Penandatanganan Nota Kesepahaman UKIM dan IAIN Ambon

Setelah beberapa waktu sebelumnya Rektor bersama jajaran pimpinan UKIM melakukan kunjungan persahabatan ke kampus IAIN Ambon, maka pada Selasa 15 November 2022, Rektor dan jajaran pimpinan IAIN Ambon melakukan kunjungan balasan ke kampus UKIM. Kedatangan Rektor IAIN Ambon, Dr. Zainal Abidin Rahawarin, M.Si, bersama dengan jajaran pimpinan universitas dan fakultas disambut hangat oleh Rektor UKIM, Dr. Henky H. Hetharia, M.Th. Selain sebagai kunjungan balasan, kedatangan rombongan Rektor IAIN Ambon ini juga menindaklanjuti kesepakatan sebelumnya untuk bersama-sama menandatangani nota kesepahaman bekerja bersama mengembangkan gagasan dan kegiatan Tri Dharma Perguruan Tinggi di antara dua kampus ini.
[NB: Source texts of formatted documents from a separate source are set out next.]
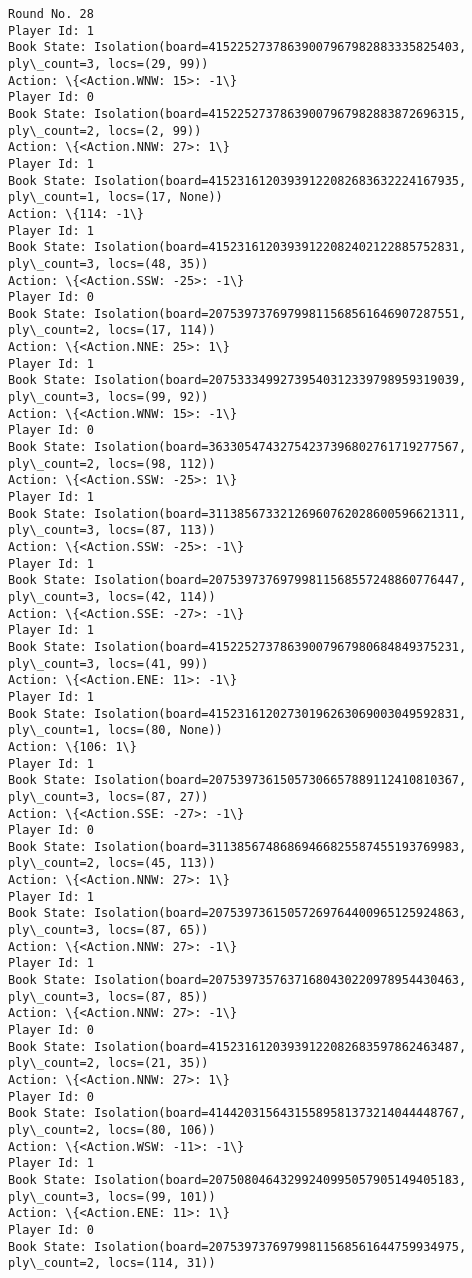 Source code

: \documentclass[11pt]{article}
\begin{document}
\begin{Verbatim}[commandchars=\\\{\}]
Round No. 28
Player Id: 1
Book State: Isolation(board=41522527378639007967982883335825403, ply\_count=3, locs=(29, 99))
Action: \{<Action.WNW: 15>: -1\}
Player Id: 0
Book State: Isolation(board=41522527378639007967982883872696315, ply\_count=2, locs=(2, 99))
Action: \{<Action.NNW: 27>: 1\}
Player Id: 1
Book State: Isolation(board=41523161203939122082683632224167935, ply\_count=1, locs=(17, None))
Action: \{114: -1\}
Player Id: 1
Book State: Isolation(board=41523161203939122082402122885752831, ply\_count=3, locs=(48, 35))
Action: \{<Action.SSW: -25>: -1\}
Player Id: 0
Book State: Isolation(board=20753973769799811568561646907287551, ply\_count=2, locs=(17, 114))
Action: \{<Action.NNE: 25>: 1\}
Player Id: 1
Book State: Isolation(board=20753334992739540312339798959319039, ply\_count=3, locs=(99, 92))
Action: \{<Action.WNW: 15>: -1\}
Player Id: 0
Book State: Isolation(board=36330547432754237396802761719277567, ply\_count=2, locs=(98, 112))
Action: \{<Action.SSW: -25>: 1\}
Player Id: 1
Book State: Isolation(board=31138567332126960762028600596621311, ply\_count=3, locs=(87, 113))
Action: \{<Action.SSW: -25>: -1\}
Player Id: 1
Book State: Isolation(board=20753973769799811568557248860776447, ply\_count=3, locs=(42, 114))
Action: \{<Action.SSE: -27>: -1\}
Player Id: 1
Book State: Isolation(board=41522527378639007967980684849375231, ply\_count=3, locs=(41, 99))
Action: \{<Action.ENE: 11>: -1\}
Player Id: 1
Book State: Isolation(board=41523161202730196263069003049592831, ply\_count=1, locs=(80, None))
Action: \{106: 1\}
Player Id: 1
Book State: Isolation(board=20753973615057306657889112410810367, ply\_count=3, locs=(87, 27))
Action: \{<Action.SSE: -27>: -1\}
Player Id: 0
Book State: Isolation(board=31138567486869466825587455193769983, ply\_count=2, locs=(45, 113))
Action: \{<Action.NNW: 27>: 1\}
Player Id: 1
Book State: Isolation(board=20753973615057269764400965125924863, ply\_count=3, locs=(87, 65))
Action: \{<Action.NNW: 27>: -1\}
Player Id: 1
Book State: Isolation(board=20753973576371680430220978954430463, ply\_count=3, locs=(87, 85))
Action: \{<Action.NNW: 27>: -1\}
Player Id: 0
Book State: Isolation(board=41523161203939122082683597862463487, ply\_count=2, locs=(21, 35))
Action: \{<Action.NNW: 27>: 1\}
Player Id: 0
Book State: Isolation(board=41442031564315589581373214044448767, ply\_count=2, locs=(80, 106))
Action: \{<Action.WSW: -11>: -1\}
Player Id: 1
Book State: Isolation(board=20750804643299240995057905149405183, ply\_count=3, locs=(99, 101))
Action: \{<Action.ENE: 11>: 1\}
Player Id: 0
Book State: Isolation(board=20753973769799811568561644759934975, ply\_count=2, locs=(114, 31))

\end{Verbatim}
\end{document}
Dalam sambutannya, Rektor UKIM menyatakan sukacita dan terima kasih atas kesediaan Rektor IAIN Ambon meluangkan waktu untuk berkunjung ke kampus UKIM di tengah-tengah kepadatan jadwal kerja baik di Ambon maupun di luar Ambon. “Saling berkunjung dan bersilaturahmi antara dua kampus ini makin menegaskan spirit sebagai kampus orang basudara yang dapat bekerja bersama bagi pengembangan tradisi akademik dan tradisi kultural yang memperkuat solidaritas, persaudaraan dan perdamaian bagi semua orang melalui dunia pendidikan,” demikian pendapat Hetharia. Sementara itu, Rektor IAIN Ambon menyampaikan terima kasih karena pertemuan sekaligus penandatanganan nota kesepahaman antara dua kampus ini bisa terlaksana saat ini karena komunikasi dua arah secara intensif antara kedua belah pihak. Rahawarin menyatakan, “Sebenarnya saya sudah punya agenda untuk berangkat hari ini tapi saya menugaskan Wakil Rektor II untuk menggantikan saya karena saya harus datang ke UKIM. Kerja bersama antarpribadi dari kedua kampus ini sebenarnya sudah terjadi. Apa yang kita lakukan saat ini hanyalah menegaskan komitmen kita bersama untuk melanjutkannya secara lebih terprogram dan terencana sesuai dengan kebutuhan pengembangan masing-masing kampus. IAIN Ambon sekarang sedang berproses menuju status Universitas Islam Negeri yang semoga bisa segera terealisasi dengan nama UIN A.M. Sangadji.”

Selanjutnya, Rahawarin juga menyampaikan rasa terima kasih secara khusus kepada salah seorang guru besar UKIM, yaitu Prof. Dr. Ongky Samson, yang mempunyai andil dalam proses pengusulan kenaikan jabatan fungsional guru besarnya. “Dalam saat yang paling mendesak, Prof. Samson telah turut membantu mengarahkan penyusunan dokumen pengusulan guru besar saya,” tandas Rahawarin. Ini merupakan bukti bahwa hubungan kerjasama secara personal antara UKIM dan IAIN Ambon sebenarnya telah terjalin sebelumnya. Bahkan aktivitas saling bertukar kelas untuk belajar bersama antara dosen/mahasiswa UKIM dan dosen/mahasiswa IAIN Ambon juga sudah pernah dilakukan yang dilakukan secara bergantian di kampus UKIM dan kampus IAIN Ambon.

Setelah kedua Rektor diberikan kesempatan untuk menyampaikan arahan dan memperkenalkan setiap anggota delegasinya, acara dilanjutkan dengan penandatanganan nota kesepahaman disaksikan oleh Wakil Rektor III IAIN Ambon, Dr. Faqih Seknun, M.Pd, dan Wakil Rektor IV UKIM, Dr. Steve Gaspersz, MA. Acara penandatanganan nota kesepahaman UKIM dan IAIN Ambon ini kemudian ditutup dengan makan siang bersama sambil beramah-tamah. Setelah itu, Rektor IAIN Ambon dan rombongan pamit untuk kembali ke kampus IAIN karena harus bersiap menyambut kunjungan Pangdam XIV Pattimura.